[Supplied entries]

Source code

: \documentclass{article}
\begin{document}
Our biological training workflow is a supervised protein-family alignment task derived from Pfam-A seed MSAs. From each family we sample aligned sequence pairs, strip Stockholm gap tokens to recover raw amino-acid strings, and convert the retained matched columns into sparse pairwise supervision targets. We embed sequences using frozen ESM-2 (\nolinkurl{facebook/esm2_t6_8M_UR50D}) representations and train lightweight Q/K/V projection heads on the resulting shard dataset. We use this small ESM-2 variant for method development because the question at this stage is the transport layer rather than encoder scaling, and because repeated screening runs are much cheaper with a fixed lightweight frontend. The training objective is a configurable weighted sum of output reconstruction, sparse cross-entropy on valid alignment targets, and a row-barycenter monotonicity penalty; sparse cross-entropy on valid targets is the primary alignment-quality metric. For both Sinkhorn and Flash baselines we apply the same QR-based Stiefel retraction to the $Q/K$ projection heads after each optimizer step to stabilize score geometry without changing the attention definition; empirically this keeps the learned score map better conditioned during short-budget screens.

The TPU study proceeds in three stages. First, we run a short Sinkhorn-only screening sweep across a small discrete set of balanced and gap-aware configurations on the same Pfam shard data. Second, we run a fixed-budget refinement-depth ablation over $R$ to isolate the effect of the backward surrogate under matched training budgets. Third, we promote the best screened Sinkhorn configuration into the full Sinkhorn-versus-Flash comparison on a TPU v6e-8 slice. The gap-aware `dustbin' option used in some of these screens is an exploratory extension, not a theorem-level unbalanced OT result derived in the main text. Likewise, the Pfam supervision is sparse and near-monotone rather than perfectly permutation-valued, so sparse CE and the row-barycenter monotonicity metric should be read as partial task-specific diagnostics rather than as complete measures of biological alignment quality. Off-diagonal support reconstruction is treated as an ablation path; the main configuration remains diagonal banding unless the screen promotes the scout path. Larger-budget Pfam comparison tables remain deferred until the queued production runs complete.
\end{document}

[/Supplied entries]

▶ Task description: From the first line to the last, reproduce the data above exactly.

▶ Answer:
Source code

: \documentclass{article}
\begin{document}
Our biological training workflow is a supervised protein-family alignment task derived from Pfam-A seed MSAs. From each family we sample aligned sequence pairs, strip Stockholm gap tokens to recover raw amino-acid strings, and convert the retained matched columns into sparse pairwise supervision targets. We embed sequences using frozen ESM-2 (\nolinkurl{facebook/esm2_t6_8M_UR50D}) representations and train lightweight Q/K/V projection heads on the resulting shard dataset. We use this small ESM-2 variant for method development because the question at this stage is the transport layer rather than encoder scaling, and because repeated screening runs are much cheaper with a fixed lightweight frontend. The training objective is a configurable weighted sum of output reconstruction, sparse cross-entropy on valid alignment targets, and a row-barycenter monotonicity penalty; sparse cross-entropy on valid targets is the primary alignment-quality metric. For both Sinkhorn and Flash baselines we apply the same QR-based Stiefel retraction to the $Q/K$ projection heads after each optimizer step to stabilize score geometry without changing the attention definition; empirically this keeps the learned score map better conditioned during short-budget screens.

The TPU study proceeds in three stages. First, we run a short Sinkhorn-only screening sweep across a small discrete set of balanced and gap-aware configurations on the same Pfam shard data. Second, we run a fixed-budget refinement-depth ablation over $R$ to isolate the effect of the backward surrogate under matched training budgets. Third, we promote the best screened Sinkhorn configuration into the full Sinkhorn-versus-Flash comparison on a TPU v6e-8 slice. The gap-aware `dustbin' option used in some of these screens is an exploratory extension, not a theorem-level unbalanced OT result derived in the main text. Likewise, the Pfam supervision is sparse and near-monotone rather than perfectly permutation-valued, so sparse CE and the row-barycenter monotonicity metric should be read as partial task-specific diagnostics rather than as complete measures of biological alignment quality. Off-diagonal support reconstruction is treated as an ablation path; the main configuration remains diagonal banding unless the screen promotes the scout path. Larger-budget Pfam comparison tables remain deferred until the queued production runs complete.
\end{document}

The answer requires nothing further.